» **Task to carry out**:
Quote the records that follow in full and exactly; leave out the pictures.

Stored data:

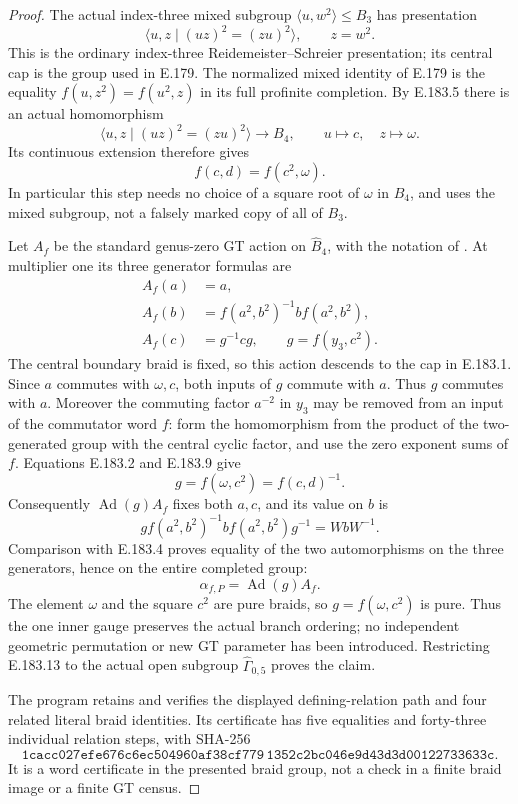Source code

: \begin{proof}
The actual index-three mixed subgroup
\(\langle u,w^2\rangle\leq B_3\) has presentation
\[
             \langle u,z\mid(uz)^2=(zu)^2\rangle,
                    \qquad z=w^2.
\tag{E.183.7}
\]
This is the ordinary index-three Reidemeister--Schreier
presentation; its central cap is the group used in E.179.
The normalized mixed identity of E.179 is the equality
\(f(u,z^2)=f(u^2,z)\) in its full profinite completion.
By E.183.5 there is an actual homomorphism
\[
              \langle u,z\mid(uz)^2=(zu)^2\rangle
                      \longrightarrow B_4,
                       \qquad u\longmapsto c,\quad z\longmapsto\omega.
\tag{E.183.8}
\]
Its continuous extension therefore gives
\[
                         f(c,d)=f(c^2,\omega).
\tag{E.183.9}
\]
In particular this step needs no choice of a square root
of \(\omega\) in \(B_4\), and uses the mixed subgroup,
not a falsely marked copy of all of \(B_3\).

Let \(A_f\) be the standard genus-zero GT action on
\(\widehat B_4\), with the notation of
\citet[equation (1.3), p.657]{LitSchneps2006Automorphisms}.
At multiplier one its three generator formulas are
\[
 \begin{aligned}
 A_f(a)&=a,\\
 A_f(b)&=f(a^2,b^2)^{-1}b f(a^2,b^2),\\
 A_f(c)&=g^{-1}cg,
       \qquad g=f(y_3,c^2).
 \end{aligned}
\tag{E.183.10}
\]
The central boundary braid is fixed, so this action descends
to the cap in E.183.1.
Since \(a\) commutes with \(\omega,c\), both inputs of
\(g\) commute with \(a\).  Thus \(g\) commutes with \(a\).
Moreover the commuting factor \(a^{-2}\) in \(y_3\) may
be removed from an input of the commutator word \(f\):
form the homomorphism from the product of the two-generated
group with the central cyclic factor, and use the zero
exponent sums of \(f\).  Equations E.183.2 and E.183.9 give
\[
                 g=f(\omega,c^2)=f(c,d)^{-1}.
\tag{E.183.11}
\]
Consequently \(\operatorname{Ad}(g)A_f\) fixes both
\(a,c\), and its value on \(b\) is
\[
        g f(a^2,b^2)^{-1}b f(a^2,b^2)g^{-1}
                          =WbW^{-1}.
\tag{E.183.12}
\]
Comparison with E.183.4 proves equality of the two
automorphisms on the three generators, hence on the
entire completed group:
\[
                         \alpha_{f,P}=\operatorname{Ad}(g)A_f.
\tag{E.183.13}
\]
The element \(\omega\) and the square \(c^2\) are pure
braids, so \(g=f(\omega,c^2)\) is pure.  Thus the one
inner gauge preserves the actual branch ordering; no
independent geometric permutation or new GT parameter
has been introduced.  Restricting E.183.13 to the actual
open subgroup \(\widehat\Gamma_{0,5}\) proves the claim.

The program 
retains and verifies the displayed defining-relation path
and four related literal braid identities.  Its certificate
has five equalities and forty-three individual relation
steps, with SHA-256
\[
 \texttt{1cacc027efe676c6ec504960af38cf779}\,
 \texttt{1352c2bc046e9d43d3d00122733633c}.
\]
It is a word certificate in the presented braid group,
not a check in a finite braid image or a finite GT census.
\end{proof}
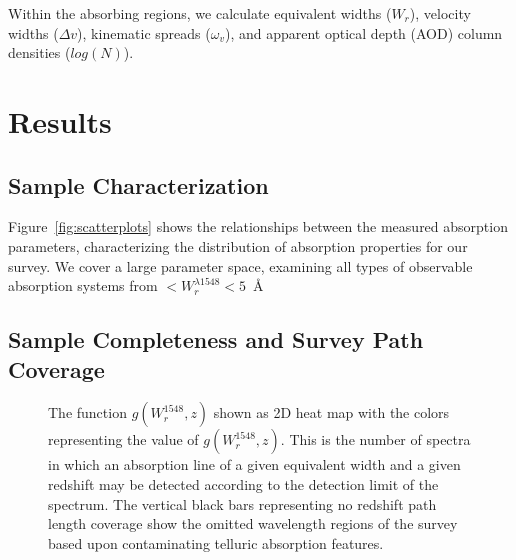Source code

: \documentclass[linenumbers,twocolumn]{aastex61}
\begin{document}
Within the absorbing regions, we calculate equivalent widths ($W_r$), velocity widths ($\Delta v$), kinematic spreads ($\omega_v$), and apparent optical depth (AOD) column densities ($log(N)$).


\section{Results}
\label{sec:results}

\subsection{Sample Characterization}
\label{sec:sample}

\begin{figure*}[bth]
\caption{Correlations between measured absorption properties for survey sample. $\log N$ is the AOD column density, $\omega_v$ is the kinematic spread, $W_r^{1548}$ is the rest frame {} equivalent width, and $z$ is the absorption redshift.}
\label{fig:scatterplots}
\end{figure*}

Figure~\ref{fig:scatterplots} shows the relationships between the measured absorption parameters, characterizing the distribution of absorption properties for our survey. We cover a large parameter space, examining all types of observable absorption systems from $ < W_r^{\lambda1548} < 5$~{\AA}

\subsection{Sample Completeness and Survey Path Coverage}

\begin{figure}[bth]
\caption{The function $g(W_r^{1548}, z)$ shown as 2D heat map with the colors representing the value of $g(W_r^{1548}, z)$. This is the number of spectra in which an absorption line of a given equivalent width and a given redshift may be detected according to the detection limit of the spectrum. The vertical black bars representing no redshift path length coverage show the omitted wavelength regions of the survey based upon contaminating telluric absorption features.}
\label{fig:gwz}
\end{figure}
\end{document}
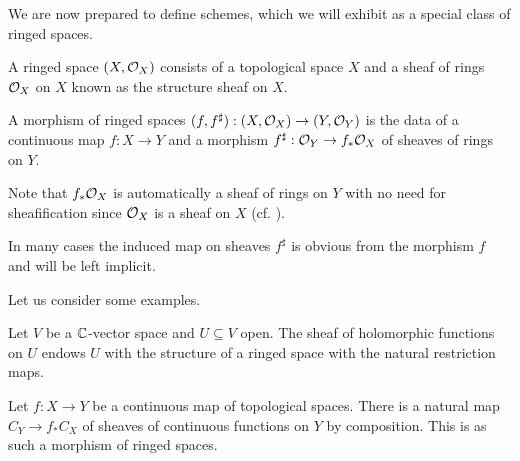 We are now prepared to define schemes, which we will exhibit as a special class of ringed spaces. 
\begin{definition}\label{def: ringed space}
    A ringed space $(X,\mathcal{O}_{X})$ consists of a topological space $X$ and a sheaf of rings $\mathcal{O}_{X}$ on $X$ known as the structure sheaf on $X$. 
\end{definition}
\begin{definition}\label{def: morphism of ringed spaces}
    A morphism of ringed spaces $(f,f^{\sharp}):(X,\mathcal{O}_{X})\to (Y,\mathcal{O}_{Y})$ is the data of a continuous map $f:X\to Y$ and a morphism $f^{\sharp}:\mathcal{O}_{Y}\to f_{*}\mathcal{O}_{X}$ of sheaves of rings on $Y$. 
\end{definition}
\begin{remark}
    Note that $f_{*}\mathcal{O}_{X}$ is automatically a sheaf of rings on $Y$ with no need for sheafification since $\mathcal{O}_{X}$ is a sheaf on $X$ (cf. ). 
\end{remark}
\begin{remark}
    In many cases the induced map on sheaves $f^{\sharp}$ is obvious from the morphism $f$ and will be left implicit. 
\end{remark}
Let us consider some examples. 
\begin{example}
    Let $V$ be a $\mathbb{C}$-vector space and $U\subseteq V$ open. The sheaf of holomorphic functions on $U$ endows $U$ with the structure of a ringed space with the natural restriction maps. 
\end{example}
\begin{example}
    Let $f:X\to Y$ be a continuous map of topological spaces. There is a natural map $C_{Y}\to f_{*}C_{X}$ of sheaves of continuous functions on $Y$ by composition. This is as such a morphism of ringed spaces. 
\end{example}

» **Response to the exercise**:
Source code

: \begin{proof}
The actual index-three mixed subgroup
\(\langle u,w^2\rangle\leq B_3\) has presentation
\[
             \langle u,z\mid(uz)^2=(zu)^2\rangle,
                    \qquad z=w^2.
\tag{E.183.7}
\]
This is the ordinary index-three Reidemeister--Schreier
presentation; its central cap is the group used in E.179.
The normalized mixed identity of E.179 is the equality
\(f(u,z^2)=f(u^2,z)\) in its full profinite completion.
By E.183.5 there is an actual homomorphism
\[
              \langle u,z\mid(uz)^2=(zu)^2\rangle
                      \longrightarrow B_4,
                       \qquad u\longmapsto c,\quad z\longmapsto\omega.
\tag{E.183.8}
\]
Its continuous extension therefore gives
\[
                         f(c,d)=f(c^2,\omega).
\tag{E.183.9}
\]
In particular this step needs no choice of a square root
of \(\omega\) in \(B_4\), and uses the mixed subgroup,
not a falsely marked copy of all of \(B_3\).

Let \(A_f\) be the standard genus-zero GT action on
\(\widehat B_4\), with the notation of
\citet[equation (1.3), p.657]{LitSchneps2006Automorphisms}.
At multiplier one its three generator formulas are
\[
 \begin{aligned}
 A_f(a)&=a,\\
 A_f(b)&=f(a^2,b^2)^{-1}b f(a^2,b^2),\\
 A_f(c)&=g^{-1}cg,
       \qquad g=f(y_3,c^2).
 \end{aligned}
\tag{E.183.10}
\]
The central boundary braid is fixed, so this action descends
to the cap in E.183.1.
Since \(a\) commutes with \(\omega,c\), both inputs of
\(g\) commute with \(a\).  Thus \(g\) commutes with \(a\).
Moreover the commuting factor \(a^{-2}\) in \(y_3\) may
be removed from an input of the commutator word \(f\):
form the homomorphism from the product of the two-generated
group with the central cyclic factor, and use the zero
exponent sums of \(f\).  Equations E.183.2 and E.183.9 give
\[
                 g=f(\omega,c^2)=f(c,d)^{-1}.
\tag{E.183.11}
\]
Consequently \(\operatorname{Ad}(g)A_f\) fixes both
\(a,c\), and its value on \(b\) is
\[
        g f(a^2,b^2)^{-1}b f(a^2,b^2)g^{-1}
                          =WbW^{-1}.
\tag{E.183.12}
\]
Comparison with E.183.4 proves equality of the two
automorphisms on the three generators, hence on the
entire completed group:
\[
                         \alpha_{f,P}=\operatorname{Ad}(g)A_f.
\tag{E.183.13}
\]
The element \(\omega\) and the square \(c^2\) are pure
braids, so \(g=f(\omega,c^2)\) is pure.  Thus the one
inner gauge preserves the actual branch ordering; no
independent geometric permutation or new GT parameter
has been introduced.  Restricting E.183.13 to the actual
open subgroup \(\widehat\Gamma_{0,5}\) proves the claim.

The program 
retains and verifies the displayed defining-relation path
and four related literal braid identities.  Its certificate
has five equalities and forty-three individual relation
steps, with SHA-256
\[
 \texttt{1cacc027efe676c6ec504960af38cf779}\,
 \texttt{1352c2bc046e9d43d3d00122733633c}.
\]
It is a word certificate in the presented braid group,
not a check in a finite braid image or a finite GT census.
\end{proof}
Source code

: \documentclass[linenumbers,twocolumn]{aastex61}
\begin{document}
Within the absorbing regions, we calculate equivalent widths ($W_r$), velocity widths ($\Delta v$), kinematic spreads ($\omega_v$), and apparent optical depth (AOD) column densities ($log(N)$).


\section{Results}
\label{sec:results}

\subsection{Sample Characterization}
\label{sec:sample}

\begin{figure*}[bth]
\caption{Correlations between measured absorption properties for survey sample. $\log N$ is the AOD column density, $\omega_v$ is the kinematic spread, $W_r^{1548}$ is the rest frame {} equivalent width, and $z$ is the absorption redshift.}
\label{fig:scatterplots}
\end{figure*}

Figure~\ref{fig:scatterplots} shows the relationships between the measured absorption parameters, characterizing the distribution of absorption properties for our survey. We cover a large parameter space, examining all types of observable absorption systems from $ < W_r^{\lambda1548} < 5$~{\AA}

\subsection{Sample Completeness and Survey Path Coverage}

\begin{figure}[bth]
\caption{The function $g(W_r^{1548}, z)$ shown as 2D heat map with the colors representing the value of $g(W_r^{1548}, z)$. This is the number of spectra in which an absorption line of a given equivalent width and a given redshift may be detected according to the detection limit of the spectrum. The vertical black bars representing no redshift path length coverage show the omitted wavelength regions of the survey based upon contaminating telluric absorption features.}
\label{fig:gwz}
\end{figure}
\end{document}
 We are now prepared to define schemes, which we will exhibit as a special class of ringed spaces. 
\begin{definition}\label{def: ringed space}
    A ringed space $(X,\mathcal{O}_{X})$ consists of a topological space $X$ and a sheaf of rings $\mathcal{O}_{X}$ on $X$ known as the structure sheaf on $X$. 
\end{definition}
\begin{definition}\label{def: morphism of ringed spaces}
    A morphism of ringed spaces $(f,f^{\sharp}):(X,\mathcal{O}_{X})\to (Y,\mathcal{O}_{Y})$ is the data of a continuous map $f:X\to Y$ and a morphism $f^{\sharp}:\mathcal{O}_{Y}\to f_{*}\mathcal{O}_{X}$ of sheaves of rings on $Y$. 
\end{definition}
\begin{remark}
    Note that $f_{*}\mathcal{O}_{X}$ is automatically a sheaf of rings on $Y$ with no need for sheafification since $\mathcal{O}_{X}$ is a sheaf on $X$ (cf. ). 
\end{remark}
\begin{remark}
    In many cases the induced map on sheaves $f^{\sharp}$ is obvious from the morphism $f$ and will be left implicit. 
\end{remark}
Let us consider some examples. 
\begin{example}
    Let $V$ be a $\mathbb{C}$-vector space and $U\subseteq V$ open. The sheaf of holomorphic functions on $U$ endows $U$ with the structure of a ringed space with the natural restriction maps. 
\end{example}
\begin{example}
    Let $f:X\to Y$ be a continuous map of topological spaces. There is a natural map $C_{Y}\to f_{*}C_{X}$ of sheaves of continuous functions on $Y$ by composition. This is as such a morphism of ringed spaces. 
\end{example}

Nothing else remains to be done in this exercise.